(Records drawn from a dataset)

Segment Open

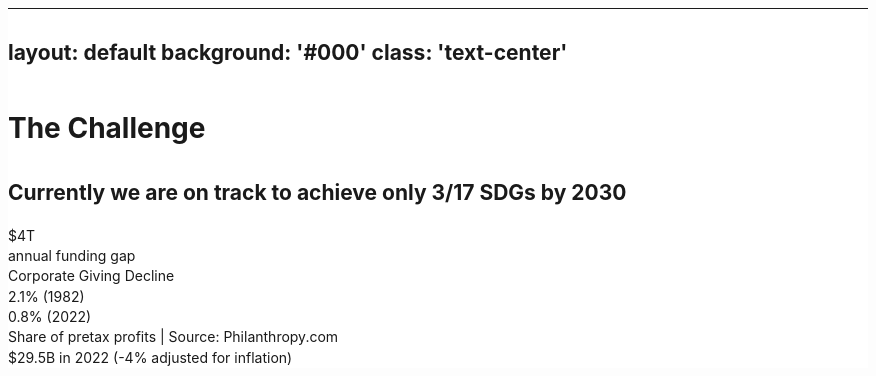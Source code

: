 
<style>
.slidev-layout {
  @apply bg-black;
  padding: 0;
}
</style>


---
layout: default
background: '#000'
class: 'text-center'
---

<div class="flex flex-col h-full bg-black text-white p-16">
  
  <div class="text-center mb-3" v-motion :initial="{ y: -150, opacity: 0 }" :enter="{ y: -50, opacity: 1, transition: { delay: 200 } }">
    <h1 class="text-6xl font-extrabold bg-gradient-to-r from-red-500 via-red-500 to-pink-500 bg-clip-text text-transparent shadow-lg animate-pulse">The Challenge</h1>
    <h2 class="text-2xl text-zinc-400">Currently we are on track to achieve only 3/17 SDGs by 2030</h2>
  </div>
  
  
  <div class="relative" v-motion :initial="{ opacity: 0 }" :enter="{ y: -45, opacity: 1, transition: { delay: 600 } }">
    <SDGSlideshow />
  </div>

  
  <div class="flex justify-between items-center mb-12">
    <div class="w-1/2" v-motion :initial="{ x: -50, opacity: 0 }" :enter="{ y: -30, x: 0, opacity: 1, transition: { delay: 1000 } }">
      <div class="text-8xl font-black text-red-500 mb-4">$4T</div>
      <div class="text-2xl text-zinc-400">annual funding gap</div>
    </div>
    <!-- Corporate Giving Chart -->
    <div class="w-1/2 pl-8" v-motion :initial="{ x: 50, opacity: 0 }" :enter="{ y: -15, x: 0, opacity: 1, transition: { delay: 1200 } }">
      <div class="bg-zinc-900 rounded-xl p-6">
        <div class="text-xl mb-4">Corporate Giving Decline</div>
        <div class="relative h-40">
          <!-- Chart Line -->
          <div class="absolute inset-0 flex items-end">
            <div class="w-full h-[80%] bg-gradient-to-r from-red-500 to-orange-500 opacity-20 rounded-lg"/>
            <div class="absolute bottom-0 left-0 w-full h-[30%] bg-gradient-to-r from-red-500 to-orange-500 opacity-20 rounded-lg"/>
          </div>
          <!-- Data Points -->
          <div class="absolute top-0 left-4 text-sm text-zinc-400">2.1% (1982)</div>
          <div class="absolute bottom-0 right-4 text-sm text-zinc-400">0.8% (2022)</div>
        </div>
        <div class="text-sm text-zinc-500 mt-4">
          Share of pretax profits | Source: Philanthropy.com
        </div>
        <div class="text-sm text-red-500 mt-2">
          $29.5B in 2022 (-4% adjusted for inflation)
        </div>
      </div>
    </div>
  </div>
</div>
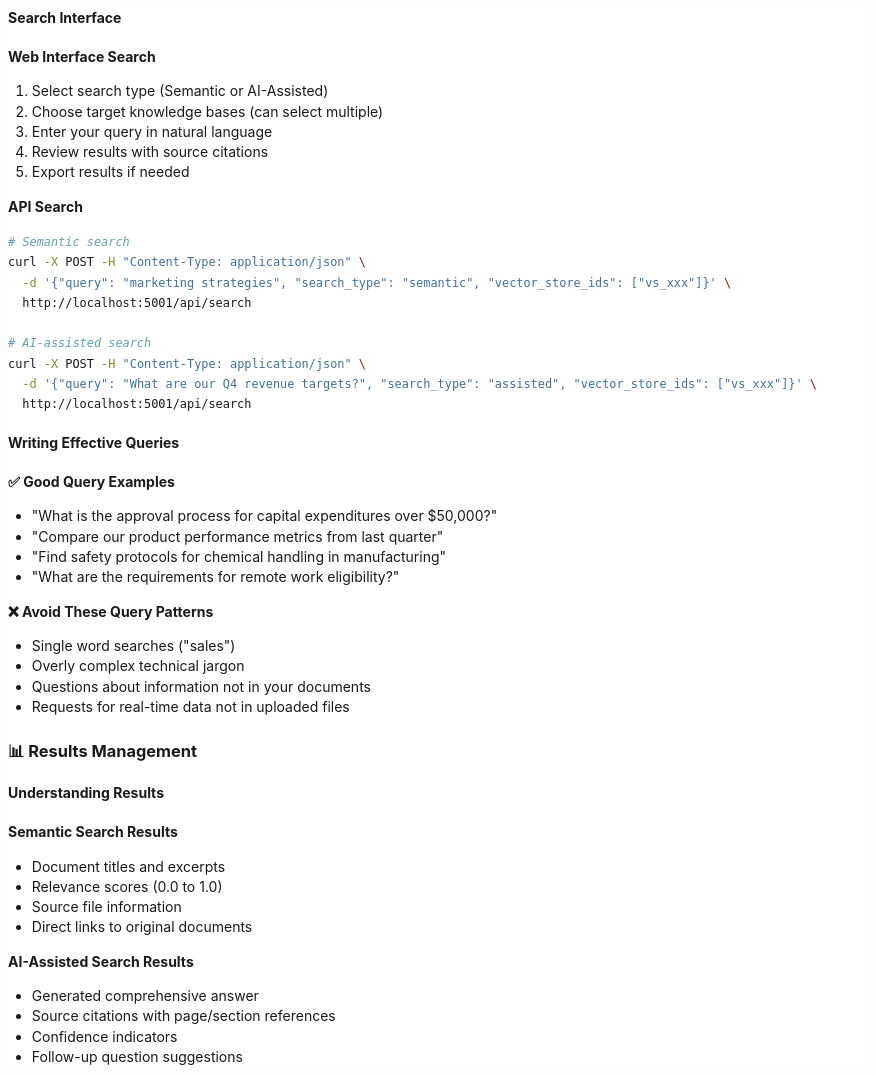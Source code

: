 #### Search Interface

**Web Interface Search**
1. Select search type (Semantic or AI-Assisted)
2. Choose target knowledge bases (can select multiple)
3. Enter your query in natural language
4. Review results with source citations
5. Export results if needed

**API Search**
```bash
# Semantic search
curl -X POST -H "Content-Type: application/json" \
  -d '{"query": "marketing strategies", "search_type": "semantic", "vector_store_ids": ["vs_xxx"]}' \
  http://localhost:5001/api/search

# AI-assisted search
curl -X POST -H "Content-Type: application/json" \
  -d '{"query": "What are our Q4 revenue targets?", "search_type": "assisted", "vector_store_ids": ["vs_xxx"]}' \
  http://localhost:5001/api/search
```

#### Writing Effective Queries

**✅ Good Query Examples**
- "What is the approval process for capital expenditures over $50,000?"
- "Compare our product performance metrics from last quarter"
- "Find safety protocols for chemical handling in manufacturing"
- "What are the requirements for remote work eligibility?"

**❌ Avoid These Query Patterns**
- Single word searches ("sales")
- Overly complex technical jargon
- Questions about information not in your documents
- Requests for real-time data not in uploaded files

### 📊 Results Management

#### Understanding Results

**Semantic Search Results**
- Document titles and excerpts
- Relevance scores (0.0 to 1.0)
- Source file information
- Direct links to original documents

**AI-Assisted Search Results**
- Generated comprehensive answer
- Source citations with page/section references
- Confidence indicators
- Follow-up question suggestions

Segment Closed

◆ **Your instructions**
Exact wording is required throughout: write out all the records, but no pictures.

◆ **Completed task**
Source code

: 
<style>
.slidev-layout {
  @apply bg-black;
  padding: 0;
}
</style>


---
layout: default
background: '#000'
class: 'text-center'
---

<div class="flex flex-col h-full bg-black text-white p-16">
  
  <div class="text-center mb-3" v-motion :initial="{ y: -150, opacity: 0 }" :enter="{ y: -50, opacity: 1, transition: { delay: 200 } }">
    <h1 class="text-6xl font-extrabold bg-gradient-to-r from-red-500 via-red-500 to-pink-500 bg-clip-text text-transparent shadow-lg animate-pulse">The Challenge</h1>
    <h2 class="text-2xl text-zinc-400">Currently we are on track to achieve only 3/17 SDGs by 2030</h2>
  </div>
  
  
  <div class="relative" v-motion :initial="{ opacity: 0 }" :enter="{ y: -45, opacity: 1, transition: { delay: 600 } }">
    <SDGSlideshow />
  </div>

  
  <div class="flex justify-between items-center mb-12">
    <div class="w-1/2" v-motion :initial="{ x: -50, opacity: 0 }" :enter="{ y: -30, x: 0, opacity: 1, transition: { delay: 1000 } }">
      <div class="text-8xl font-black text-red-500 mb-4">$4T</div>
      <div class="text-2xl text-zinc-400">annual funding gap</div>
    </div>
    <!-- Corporate Giving Chart -->
    <div class="w-1/2 pl-8" v-motion :initial="{ x: 50, opacity: 0 }" :enter="{ y: -15, x: 0, opacity: 1, transition: { delay: 1200 } }">
      <div class="bg-zinc-900 rounded-xl p-6">
        <div class="text-xl mb-4">Corporate Giving Decline</div>
        <div class="relative h-40">
          <!-- Chart Line -->
          <div class="absolute inset-0 flex items-end">
            <div class="w-full h-[80%] bg-gradient-to-r from-red-500 to-orange-500 opacity-20 rounded-lg"/>
            <div class="absolute bottom-0 left-0 w-full h-[30%] bg-gradient-to-r from-red-500 to-orange-500 opacity-20 rounded-lg"/>
          </div>
          <!-- Data Points -->
          <div class="absolute top-0 left-4 text-sm text-zinc-400">2.1% (1982)</div>
          <div class="absolute bottom-0 right-4 text-sm text-zinc-400">0.8% (2022)</div>
        </div>
        <div class="text-sm text-zinc-500 mt-4">
          Share of pretax profits | Source: Philanthropy.com
        </div>
        <div class="text-sm text-red-500 mt-2">
          $29.5B in 2022 (-4% adjusted for inflation)
        </div>
      </div>
    </div>
  </div>
</div>
Source code

: #### Search Interface

**Web Interface Search**
1. Select search type (Semantic or AI-Assisted)
2. Choose target knowledge bases (can select multiple)
3. Enter your query in natural language
4. Review results with source citations
5. Export results if needed

**API Search**
```bash
# Semantic search
curl -X POST -H "Content-Type: application/json" \
  -d '{"query": "marketing strategies", "search_type": "semantic", "vector_store_ids": ["vs_xxx"]}' \
  http://localhost:5001/api/search

# AI-assisted search
curl -X POST -H "Content-Type: application/json" \
  -d '{"query": "What are our Q4 revenue targets?", "search_type": "assisted", "vector_store_ids": ["vs_xxx"]}' \
  http://localhost:5001/api/search
```

#### Writing Effective Queries

**✅ Good Query Examples**
- "What is the approval process for capital expenditures over $50,000?"
- "Compare our product performance metrics from last quarter"
- "Find safety protocols for chemical handling in manufacturing"
- "What are the requirements for remote work eligibility?"

**❌ Avoid These Query Patterns**
- Single word searches ("sales")
- Overly complex technical jargon
- Questions about information not in your documents
- Requests for real-time data not in uploaded files

### 📊 Results Management

#### Understanding Results

**Semantic Search Results**
- Document titles and excerpts
- Relevance scores (0.0 to 1.0)
- Source file information
- Direct links to original documents

**AI-Assisted Search Results**
- Generated comprehensive answer
- Source citations with page/section references
- Confidence indicators
- Follow-up question suggestions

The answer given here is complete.